Éthique
Une nouvelle étude observe l'acceptation de l'IA émotionnelle par la génération Z

Une nouvelle étude de l'Université Ritsumeikan Asia Pacific au Japon observe les facteurs socioculturels qui influencent l'acceptation de la technologie de l'IA parmi la génération Z.
L'IA émotionnelle, c'est-à-dire l'intelligence artificielle qui mobilise les émotions humaines, connaît une croissance rapide et est utilisée dans un large éventail d'applications. Cependant, elle est encore peu réglementée et ne prend pas en compte les différences culturelles. C'est pourquoi l'équipe estime crucial d'étudier son acceptation auprès de la génération Z, la population la plus vulnérable à l'IA émotionnelle.
L'équipe était composée de chercheurs du Japon et du Vietnam, et la recherche a été publiée dans La technologie dans la société.
La nouvelle étude faisait partie du projet "Emotional AI in Cities: Cross Cultural Lessons from UK and Japan on Designing for an Ethical Life".
Collecte de données non consciente (NCDC)
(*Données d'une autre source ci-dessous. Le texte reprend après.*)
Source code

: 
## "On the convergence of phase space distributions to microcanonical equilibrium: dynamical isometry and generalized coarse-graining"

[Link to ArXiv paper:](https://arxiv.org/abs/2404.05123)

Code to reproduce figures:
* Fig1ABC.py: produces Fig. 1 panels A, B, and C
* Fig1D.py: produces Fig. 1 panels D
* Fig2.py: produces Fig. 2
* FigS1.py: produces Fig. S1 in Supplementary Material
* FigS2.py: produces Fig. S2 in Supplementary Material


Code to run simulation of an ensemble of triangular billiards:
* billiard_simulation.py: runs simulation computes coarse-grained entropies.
Les algorithmes sont de plus en plus efficaces pour détecter les émotions humaines et interagir avec elles, ce qui conduit à en intégrer davantage dans les systèmes traditionnels. L'IA émotionnelle est obtenue grâce à un processus connu sous le nom de "collecte de données non conscientes" ou NCDC, qui implique que l'algorithme collecte des données sur le rythme cardiaque et respiratoire de l'utilisateur, les tonalités de la voix, les expressions micro-faciales, les gestes, etc. Ceux-ci permettent au système d'analyser l'humeur d'un utilisateur et de personnaliser la réponse.
Il existe de nombreuses préoccupations éthiques et de confidentialité concernant l'IA émotionnelle, c'est pourquoi il est important d'explorer ce que la génération Z en pense. La génération Z représente 36 % de la main-d'œuvre mondiale et est probablement la plus vulnérable à l'IA émotionnelle.
Le professeur Peter Mantello était l'un des chercheurs impliqués dans l'étude.
"Le NCDC représente un nouveau développement dans les relations homme-machine et est beaucoup plus invasif que les technologies d'IA précédentes. À la lumière de cela, il est urgent de mieux comprendre leur impact et leur acceptation parmi les membres de la génération Z », déclare le professeur Mantello.

La réponse de la génération Z à l'IA émotionnelle
L'étude de l'équipe a interrogé 1,015 48 répondants de la génération Z dans 8 pays et XNUMX régions du monde. Les participants ont été interrogés sur leurs attitudes à l'égard de l'utilisation du NCDC par des acteurs commerciaux et étatiques. Une analyse bayésienne à plusieurs niveaux a ensuite été utilisée pour contrôler les variables et observer les effets de chacune.
L'étude a révélé que, dans l'ensemble, plus de 50 % des personnes interrogées étaient préoccupées par l'utilisation du NCDC, mais l'attitude variait en fonction du sexe, du revenu, du niveau d'éducation et de la religion.
Le professeur Nader Ghotbi a également participé à l'étude.
"Nous avons constaté qu'être un homme et avoir un revenu élevé étaient tous deux corrélés à une attitude positive envers l'acceptation du NCDC. De plus, les grandes entreprises étaient plus susceptibles d'être tolérantes envers le NCDC », explique le professeur Ghotbi.
Des facteurs culturels comme la région et la religion ont également eu un impact. Les personnes d'Asie du Sud-Est, les musulmans et les chrétiens se sont dits plus préoccupés par le NCDC.
« Notre étude démontre clairement que les facteurs socioculturels ont un impact profond sur l'acceptation des nouvelles technologies. Cela signifie que les théories basées sur le modèle d'acceptation technologique traditionnel de Davis, qui ne tient pas compte de ces facteurs, doivent être modifiées », explique le professeur Mantello.
L'équipe a répondu à ces préoccupations en suggérant une approche basée sur un modèle « éponge mentale » qui tient compte des facteurs socioculturels dans l'évaluation de l'acceptation de la technologie de l'IA. Il a également recommandé une compréhension approfondie des risques potentiels, ce qui pourrait contribuer à une gouvernance efficace et à une conception éthique.
« Des initiatives de sensibilisation du public sont nécessaires pour sensibiliser la population aux implications éthiques du NCDC. Ces initiatives doivent tenir compte des différences démographiques et culturelles pour réussir », explique le Dr Nguyen.